Viele Menschen, die sich aktiv mit der Überwindung des Kapitalismus beschäftigen, streben eine Vergesellschaftung des Eigentums an. Aber wir müssen daran denken, dass es sich auch bei gesellschaftlichem Eigentum um Eigentum handelt.
Im real existierenden Sozialismus waren alle Produktionsmittel und Rohstoffe vergesellschaftet. Der Autor dieses Programmentwurfes hat 35 Jahre im real existierenden Sozialismus gelebt und kennt das Volkseigentum recht gut. Damals war die Hemmschwelle, sich einen Schreibblock aus dem Büro mit nach Hause mitzunehmen, ihn also zu Privateigentum zu machen, nicht besonders hoch, da er einem ja gewissermaßen schon teilweise gehörte. Und das gab es auch im großen Stile. Nach 1989 konnten alle miterleben, wie ihr Volkseigentum ganz unspektakulär wieder in Privateigentum umgewandelt wurde.
Diese Privatisierung wäre viel schwieriger, wenn es überhaupt kein Eigentum gäbe, wie es vor Beginn der „Zivilisation“, bis vor etwa 10.000 Jahren der Fall war. Der Grund ist, dass in einem solchen System die formale rechtliche Infrastruktur fehlt, um Eigentum klar zu definieren und privat zu übertragen. Wenn Land nicht als Eigentum verstanden wird, ist es schwerer, es legal zu verkaufen oder auf Einzelpersonen zu übertragen, weil es keine festen Ansprüche darauf gibt, die als Grundlage für Privatisierung dienen könnten.

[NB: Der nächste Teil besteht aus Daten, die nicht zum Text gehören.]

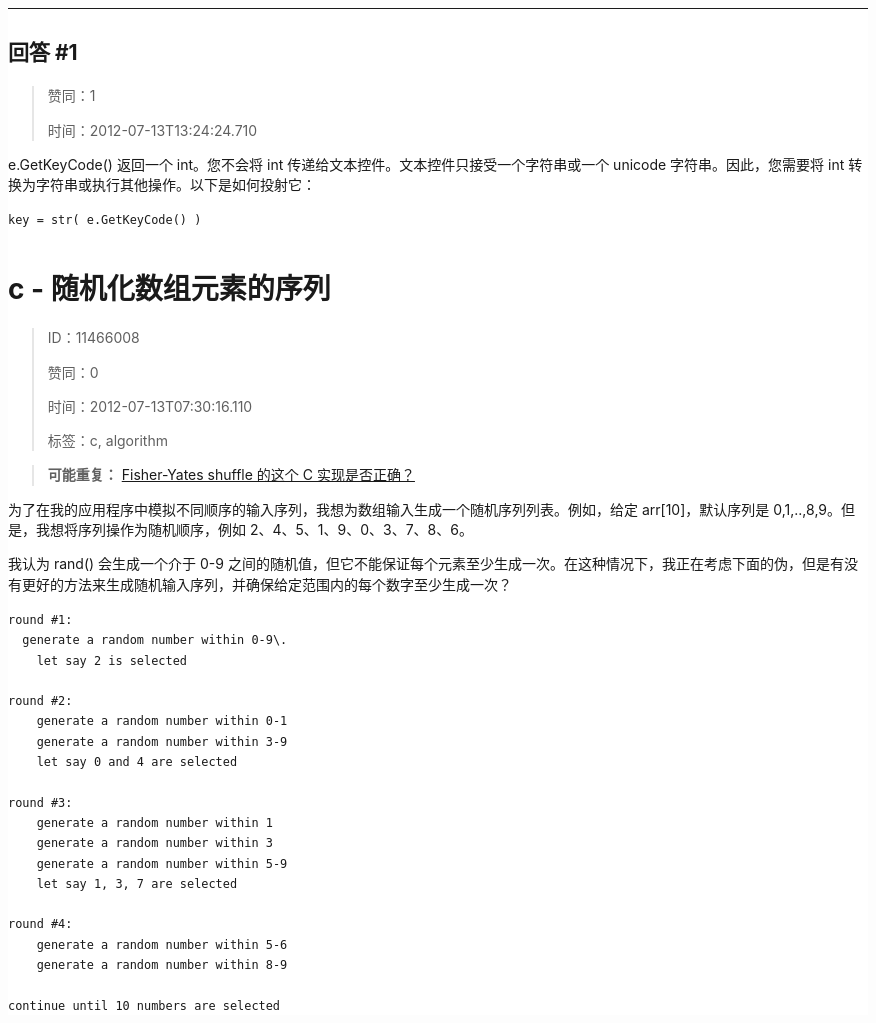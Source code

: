 * * *

## 回答 #1

> 赞同：1
> 
> 时间：2012-07-13T13:24:24.710

e.GetKeyCode() 返回一个 int。您不会将 int 传递给文本控件。文本控件只接受一个字符串或一个 unicode 字符串。因此，您需要将 int 转换为字符串或执行其他操作。以下是如何投射它：

```
key = str( e.GetKeyCode() ) 
```

# c - 随机化数组元素的序列

> ID：11466008
> 
> 赞同：0
> 
> 时间：2012-07-13T07:30:16.110
> 
> 标签：c, algorithm

> **可能重复：**
> [Fisher-Yates shuffle 的这个 C 实现是否正确？](https://stackoverflow.com/questions/3343797/is-this-c-implementation-of-fisher-yates-shuffle-correct)

为了在我的应用程序中模拟不同顺序的输入序列，我想为数组输入生成一个随机序列列表。例如，给定 arr[10]，默认序列是 0,1,..,8,9。但是，我想将序列操作为随机顺序，例如 2、4、5、1、9、0、3、7、8、6。

我认为 rand() 会生成一个介于 0-9 之间的随机值，但它不能保证每个元素至少生成一次。在这种情况下，我正在考虑下面的伪，但是有没有更好的方法来生成随机输入序列，并确保给定范围内的每个数字至少生成一次？

```
round #1:  
  generate a random number within 0-9\.  
    let say 2 is selected  

round #2:  
    generate a random number within 0-1  
    generate a random number within 3-9  
    let say 0 and 4 are selected  

round #3:  
    generate a random number within 1  
    generate a random number within 3  
    generate a random number within 5-9  
    let say 1, 3, 7 are selected  

round #4:  
    generate a random number within 5-6  
    generate a random number within 8-9  

continue until 10 numbers are selected 
```

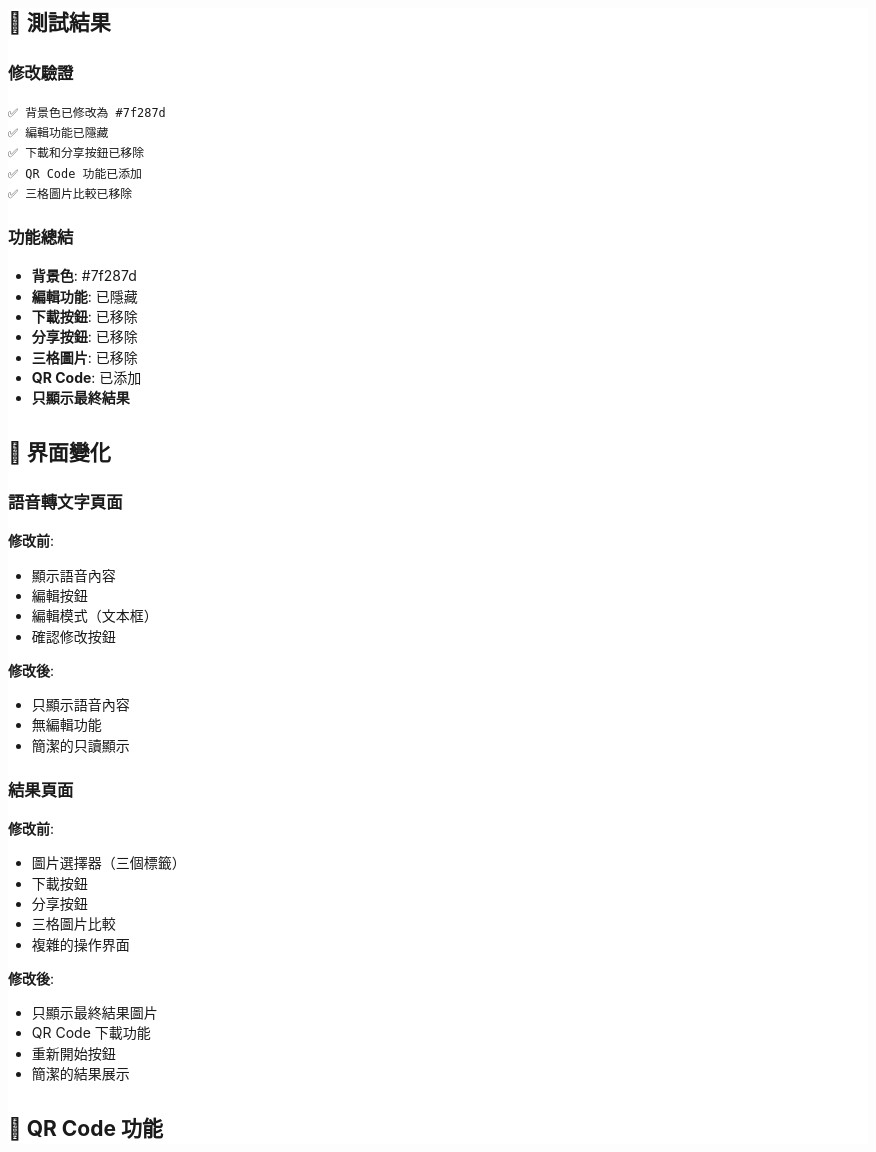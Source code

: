 ## 🧪 測試結果

### 修改驗證
```
✅ 背景色已修改為 #7f287d
✅ 編輯功能已隱藏
✅ 下載和分享按鈕已移除
✅ QR Code 功能已添加
✅ 三格圖片比較已移除
```

### 功能總結
- **背景色**: #7f287d
- **編輯功能**: 已隱藏
- **下載按鈕**: 已移除
- **分享按鈕**: 已移除
- **三格圖片**: 已移除
- **QR Code**: 已添加
- **只顯示最終結果**

## 🎨 界面變化

### 語音轉文字頁面
**修改前**:
- 顯示語音內容
- 編輯按鈕
- 編輯模式（文本框）
- 確認修改按鈕

**修改後**:
- 只顯示語音內容
- 無編輯功能
- 簡潔的只讀顯示

### 結果頁面
**修改前**:
- 圖片選擇器（三個標籤）
- 下載按鈕
- 分享按鈕
- 三格圖片比較
- 複雜的操作界面

**修改後**:
- 只顯示最終結果圖片
- QR Code 下載功能
- 重新開始按鈕
- 簡潔的結果展示

## 🔧 QR Code 功能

Wenn wir an Eigentum denken, dann stellen wir uns eingezäunten Grund oder eine Fabrik in Privatbesitz vor. Aber wir können „Eigentum“ auch unter einem ganz anderen Blickwinkel betrachten. Eigentum müssen wir nicht zwingend als Subjekt sehen, denn es ist vor allem auch Objekt.
Eigentum ist ein Werkzeug zur Erzeugung von Profit.
Auch eine selbstgenutzte Eigentumswohnung erzeugt Profit, indem du die nicht gezahlte Miete für etwas anderes ausgeben kannst. Sogar eingezäuntes Land, welches überhaupt nicht bewirtschaftet wird erzeugt Profit, indem es die restliche Fläche knapper werden lässt wodurch der Grundstückspreis steigt.
Eigentum entstand nicht, damit jemand sagen konnte: „Das ist mein Besitz“. Der Hauptgrund für die Entstehung von Eigentum war, andere Menschen auf den eingezäunten Feldern arbeiten zu lassen, um Profit zu erwirtschaften. Davor gab es überhaupt kein Eigentum. Das Land gehörte nicht allen sondern niemandem.
Jetzt ist natürlich die große Frage, wie wir wieder genau dahin kommen könnten. Wenn es überhaupt keinen Profit gäbe, so wie es in diesem Programmentwurf beschrieben wird, dann wäre das Werkzeug Eigentum nutzlos wie ein abgebrochenes Messer. Du lässt den Griff noch eine Weile in der Ecke liegen und wirfst ihn dann in die gelbe Tonne.
Der Eigentümer verliert also das Interesse an seinem Eigentum und mehr noch, er wird daran interessiert sein, das Eigentum abzustoßen, weil er die Verantwortung dafür noch immer trägt, auch wenn er keinen Profit mehr erzielen kann.
Da es kein Geld mehr gibt, kann er sein Eigentum nicht verkaufen und deshalb wird er es freigeben. Diese Freigabe führt dazu, dass es dann nicht allen gehört, sondern es gehört niemandem. Dies ist der große Unterschied zur Vergesellschaftung.
Wenn es keinen Profit mehr gibt, also nach der hier beschriebenen Überwindung von Finanzsystem und Geld, dann wird Eigentum von ganz alleine wieder zu Allmende, so wie es in 95 Prozent der Menschheitsgeschichte der Fall war.
Genau dann sind auch Rohstofflagerstätten wie Eisenerzgruben, Ölbohrungen oder Trinkwasserbrunnen Allmende. Damit ist gewährleistet, dass alle Rohstoffe kostenlos verfügbar sind.
Deshalb ist die Entkopplung des Finanzsystems von der Wirtschaft und die daraus folgende Auflösung des Finanzsystems und des Geldes die einzige Möglichkeit, um das Eigentum vollkommen abzuschaffen.